Second, in their different ways, religions raise the question of the inherent unity, or interrelatedness, of reality, demanding that we consider what it means to live in right relations with all else. Consider the many crises of today: What are these if not crises of relationality? Our relationships with the natural world, with one another, with ourselves, and with the ultimate source of all have become deeply disordered, at times even dysfunctional.Footnote 16 For far too long in the West and especially in the United States, we have cultivated an individualism that disregards the social bonds that sustain us, and we have treated creation as a resource to use and to use up as we see fit. More recently, as noted by David Albertson and Jason Blakely, neoliberalism pits people in competition against one another to the point that better economic and political policies alone will not suffice to heal the fractured body politic. To restore a sense of community, society needs the practices of mutual care that religions—at their best—foster.Footnote 17 Not to put too fine a point on it, having divided ourselves into groups that define one another as enemies, the discipline of learning to love one's enemy and to be neighbor to all the vulnerable and suffering is essential for the mending of our rent social fabric and of our depleted and abused world.

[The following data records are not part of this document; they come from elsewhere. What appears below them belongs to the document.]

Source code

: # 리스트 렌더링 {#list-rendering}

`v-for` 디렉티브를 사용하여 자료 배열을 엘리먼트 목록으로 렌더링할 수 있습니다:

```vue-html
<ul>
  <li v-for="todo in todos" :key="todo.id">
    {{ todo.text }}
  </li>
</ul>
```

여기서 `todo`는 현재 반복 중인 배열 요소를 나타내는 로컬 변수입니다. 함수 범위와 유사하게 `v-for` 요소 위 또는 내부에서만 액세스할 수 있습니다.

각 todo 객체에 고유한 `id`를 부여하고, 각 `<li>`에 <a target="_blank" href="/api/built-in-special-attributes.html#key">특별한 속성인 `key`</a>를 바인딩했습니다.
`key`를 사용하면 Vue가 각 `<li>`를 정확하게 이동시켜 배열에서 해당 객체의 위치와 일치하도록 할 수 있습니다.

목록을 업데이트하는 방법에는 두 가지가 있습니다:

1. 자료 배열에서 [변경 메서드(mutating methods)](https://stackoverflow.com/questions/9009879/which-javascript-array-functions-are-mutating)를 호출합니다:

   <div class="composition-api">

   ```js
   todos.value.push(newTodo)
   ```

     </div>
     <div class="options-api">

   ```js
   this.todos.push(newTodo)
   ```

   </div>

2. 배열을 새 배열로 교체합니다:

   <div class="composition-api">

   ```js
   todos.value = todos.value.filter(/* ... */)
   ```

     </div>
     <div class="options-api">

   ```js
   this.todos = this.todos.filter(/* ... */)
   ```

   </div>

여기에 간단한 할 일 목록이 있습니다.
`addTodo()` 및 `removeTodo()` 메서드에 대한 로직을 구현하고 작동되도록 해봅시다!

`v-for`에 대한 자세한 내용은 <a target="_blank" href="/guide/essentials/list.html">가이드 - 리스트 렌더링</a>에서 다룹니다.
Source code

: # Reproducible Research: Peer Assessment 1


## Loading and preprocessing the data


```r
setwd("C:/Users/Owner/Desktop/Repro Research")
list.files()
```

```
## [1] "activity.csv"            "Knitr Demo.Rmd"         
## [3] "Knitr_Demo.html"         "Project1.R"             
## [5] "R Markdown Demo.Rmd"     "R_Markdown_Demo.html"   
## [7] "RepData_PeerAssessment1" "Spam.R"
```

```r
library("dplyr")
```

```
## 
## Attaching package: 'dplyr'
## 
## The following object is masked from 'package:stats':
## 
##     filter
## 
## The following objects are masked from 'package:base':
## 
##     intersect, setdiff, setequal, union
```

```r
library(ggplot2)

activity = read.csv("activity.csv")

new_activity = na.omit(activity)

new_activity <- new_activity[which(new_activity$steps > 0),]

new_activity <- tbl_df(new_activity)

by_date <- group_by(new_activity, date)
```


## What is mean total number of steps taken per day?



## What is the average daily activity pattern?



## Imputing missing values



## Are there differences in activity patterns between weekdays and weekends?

Third, religions provide accounts of the temptations and limitations that plague the human condition, corruptions that humanity faces in all ages and that contribute to our most serious social as well as personal problems. When contemporary society tells us that greed, egoism, and voracious desires are good and healthy paths to happiness and economic prosperity, we need to hear again the religious wisdom that teaches that greed is a deadly sin, that selfishness is an obstacle to human flourishing, and that disordered desires cause much suffering to oneself and to others. Religions further warn that self-interest distorts our human judgment so that we easily mistake the temporary pleasures of consumption for true happiness and convince ourselves that whatever we want is right and good. In studying the world's religions, one encounters not only the insistence that human perspectives are incapable of comprehending the full truth of the ultimate reality, but also the awareness that even the limited truths we are able to perceive are liable to corruption by our selfish interests.Footnote 18 To quote Reinhold Niebuhr again, “Civilization depends on the vigorous pursuit of the highest values by people who are intelligent enough to know that their values are qualified by their interests and corrupted by their prejudices.”Footnote 19
Finally, I believe that religious disciplines involving periods of solitude, such as personal prayer, meditation, and what some Christians have called “examination of conscience,” could assist in the recovery of the ability to think that Hannah Arendt argued is necessary for resisting the evil trends of any age. What Hannah Arendt meant by “thinking” was not mere reasoning, which often takes the form of rationalizing, something there is seldom any shortage of. Whereas such “reasoning” invokes the assumptions of one's time to justify popular or personally beneficial positions, true “thinking” for Arendt is the process of challenging those common assumptions and socially supported conclusions, especially when they are embedded in one's own judgments. Arendt was concerned with cultivating the internal dialogue through which one interrogates one's self-justifications and especially any uncritical adoption of the dominant perspectives of the time. It is this internal dialogue that Arendt believed makes it possible for some people to illuminate their dark times by maintaining an independent point of view, rejecting indefensible shared ideas, and thus identifying the unnoticed dysfunctions plaguing their societies.Footnote 20
At a time when we have so little quiet and so many distractions, when we are surrounded with a multitude of media amplifying the rationalizations and justifications for “our” position against “theirs,” Arendt's demand that we make space for the internal dialogue of self-critical thinking strikes me as especially astute. With all the current obstacles to thinking, including the constant busyness of our days, perhaps now more than ever we need religious disciplines of solitude, meditation, and examination of conscience to foster the deep internal thinking that might enable us to cut through entrenched assumptions in order to illuminate more fully our dark times.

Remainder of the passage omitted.